▶ [THE PROBLEM]:
Give the data again exactly, stopping after the "1. From the AWS console, go to CloudFormation." line.
= = = =
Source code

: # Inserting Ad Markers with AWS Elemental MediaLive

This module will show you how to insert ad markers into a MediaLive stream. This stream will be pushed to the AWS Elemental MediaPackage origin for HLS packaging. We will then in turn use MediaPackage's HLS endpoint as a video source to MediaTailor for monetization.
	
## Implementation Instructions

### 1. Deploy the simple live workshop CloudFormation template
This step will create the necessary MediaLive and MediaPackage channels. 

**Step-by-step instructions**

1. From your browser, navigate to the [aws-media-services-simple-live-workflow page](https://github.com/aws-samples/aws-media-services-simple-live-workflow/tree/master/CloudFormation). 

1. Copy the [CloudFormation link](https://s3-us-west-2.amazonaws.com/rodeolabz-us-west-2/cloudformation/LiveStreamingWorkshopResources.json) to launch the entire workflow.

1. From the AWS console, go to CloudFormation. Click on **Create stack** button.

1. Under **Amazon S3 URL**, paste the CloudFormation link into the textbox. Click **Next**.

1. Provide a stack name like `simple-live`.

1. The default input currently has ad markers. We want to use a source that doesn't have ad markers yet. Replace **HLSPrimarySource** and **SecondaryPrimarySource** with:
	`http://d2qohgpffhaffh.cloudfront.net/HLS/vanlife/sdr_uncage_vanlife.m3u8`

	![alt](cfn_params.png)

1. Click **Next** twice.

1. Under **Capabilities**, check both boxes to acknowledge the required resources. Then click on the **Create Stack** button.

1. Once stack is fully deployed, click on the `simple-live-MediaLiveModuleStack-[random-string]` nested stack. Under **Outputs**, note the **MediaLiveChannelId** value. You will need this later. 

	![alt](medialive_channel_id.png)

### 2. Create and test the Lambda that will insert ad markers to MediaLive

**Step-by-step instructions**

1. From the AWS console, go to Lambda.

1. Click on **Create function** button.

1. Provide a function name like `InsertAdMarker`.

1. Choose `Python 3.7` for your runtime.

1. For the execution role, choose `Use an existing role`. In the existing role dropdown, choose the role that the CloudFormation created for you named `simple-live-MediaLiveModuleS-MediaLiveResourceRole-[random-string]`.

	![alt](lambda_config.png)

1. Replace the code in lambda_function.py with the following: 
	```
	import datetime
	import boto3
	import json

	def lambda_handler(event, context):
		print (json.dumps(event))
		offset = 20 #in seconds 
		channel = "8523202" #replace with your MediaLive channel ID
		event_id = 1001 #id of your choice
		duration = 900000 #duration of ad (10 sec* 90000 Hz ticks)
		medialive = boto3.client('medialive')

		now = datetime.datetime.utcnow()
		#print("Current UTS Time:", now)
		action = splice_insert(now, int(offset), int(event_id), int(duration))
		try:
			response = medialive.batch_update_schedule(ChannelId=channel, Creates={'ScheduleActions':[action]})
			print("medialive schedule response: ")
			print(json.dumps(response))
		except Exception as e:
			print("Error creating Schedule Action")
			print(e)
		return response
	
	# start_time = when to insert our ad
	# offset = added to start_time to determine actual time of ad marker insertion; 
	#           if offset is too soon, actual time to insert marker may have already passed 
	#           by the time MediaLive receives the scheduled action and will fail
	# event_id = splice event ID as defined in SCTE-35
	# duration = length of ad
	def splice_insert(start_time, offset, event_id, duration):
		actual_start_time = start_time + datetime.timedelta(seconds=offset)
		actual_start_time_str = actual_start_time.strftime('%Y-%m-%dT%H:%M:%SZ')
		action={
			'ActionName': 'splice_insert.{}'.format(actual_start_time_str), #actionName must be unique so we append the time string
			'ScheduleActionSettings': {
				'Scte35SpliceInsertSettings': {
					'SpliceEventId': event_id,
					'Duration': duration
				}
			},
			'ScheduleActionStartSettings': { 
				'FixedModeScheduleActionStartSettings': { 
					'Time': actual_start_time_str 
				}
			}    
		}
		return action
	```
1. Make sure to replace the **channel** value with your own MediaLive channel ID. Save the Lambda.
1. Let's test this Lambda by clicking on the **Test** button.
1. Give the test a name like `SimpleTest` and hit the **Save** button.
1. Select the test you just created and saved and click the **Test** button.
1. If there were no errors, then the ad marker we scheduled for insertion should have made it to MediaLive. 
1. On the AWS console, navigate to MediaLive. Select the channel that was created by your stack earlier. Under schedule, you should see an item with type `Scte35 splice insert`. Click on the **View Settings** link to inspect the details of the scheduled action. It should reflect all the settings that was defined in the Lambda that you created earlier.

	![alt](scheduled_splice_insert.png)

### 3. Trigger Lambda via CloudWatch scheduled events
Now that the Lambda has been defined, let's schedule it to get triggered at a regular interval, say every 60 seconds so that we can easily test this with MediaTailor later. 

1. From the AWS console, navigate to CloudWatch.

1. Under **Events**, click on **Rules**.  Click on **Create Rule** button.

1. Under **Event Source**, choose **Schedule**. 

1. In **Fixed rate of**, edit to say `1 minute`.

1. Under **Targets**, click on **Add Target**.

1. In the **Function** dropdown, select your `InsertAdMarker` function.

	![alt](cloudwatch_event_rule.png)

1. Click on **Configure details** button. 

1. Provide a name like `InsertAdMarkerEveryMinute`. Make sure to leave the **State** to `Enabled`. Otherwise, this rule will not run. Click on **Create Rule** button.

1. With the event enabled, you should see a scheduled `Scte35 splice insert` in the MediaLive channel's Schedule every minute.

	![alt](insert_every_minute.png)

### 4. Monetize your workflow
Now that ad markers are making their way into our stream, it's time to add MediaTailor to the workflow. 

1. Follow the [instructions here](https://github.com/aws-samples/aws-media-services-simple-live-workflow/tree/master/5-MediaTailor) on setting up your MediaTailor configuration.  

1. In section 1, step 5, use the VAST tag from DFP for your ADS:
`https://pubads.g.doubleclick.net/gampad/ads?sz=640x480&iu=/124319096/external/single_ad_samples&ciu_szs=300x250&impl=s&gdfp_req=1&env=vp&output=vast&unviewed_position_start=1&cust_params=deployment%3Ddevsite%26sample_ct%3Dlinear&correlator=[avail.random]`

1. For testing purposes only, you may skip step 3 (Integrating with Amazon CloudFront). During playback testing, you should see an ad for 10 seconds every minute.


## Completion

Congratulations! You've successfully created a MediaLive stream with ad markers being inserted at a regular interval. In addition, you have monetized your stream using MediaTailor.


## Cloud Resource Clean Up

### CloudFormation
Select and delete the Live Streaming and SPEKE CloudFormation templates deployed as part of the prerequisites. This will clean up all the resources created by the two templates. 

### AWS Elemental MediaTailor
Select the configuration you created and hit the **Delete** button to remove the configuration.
= = = =
▶ [RESPONSE BELOW]:
Source code

: # Inserting Ad Markers with AWS Elemental MediaLive

This module will show you how to insert ad markers into a MediaLive stream. This stream will be pushed to the AWS Elemental MediaPackage origin for HLS packaging. We will then in turn use MediaPackage's HLS endpoint as a video source to MediaTailor for monetization.
	
## Implementation Instructions

### 1. Deploy the simple live workshop CloudFormation template
This step will create the necessary MediaLive and MediaPackage channels. 

**Step-by-step instructions**

1. From your browser, navigate to the [aws-media-services-simple-live-workflow page](https://github.com/aws-samples/aws-media-services-simple-live-workflow/tree/master/CloudFormation). 

1. Copy the [CloudFormation link](https://s3-us-west-2.amazonaws.com/rodeolabz-us-west-2/cloudformation/LiveStreamingWorkshopResources.json) to launch the entire workflow.

1. From the AWS console, go to CloudFormation. Click on **Create stack** button.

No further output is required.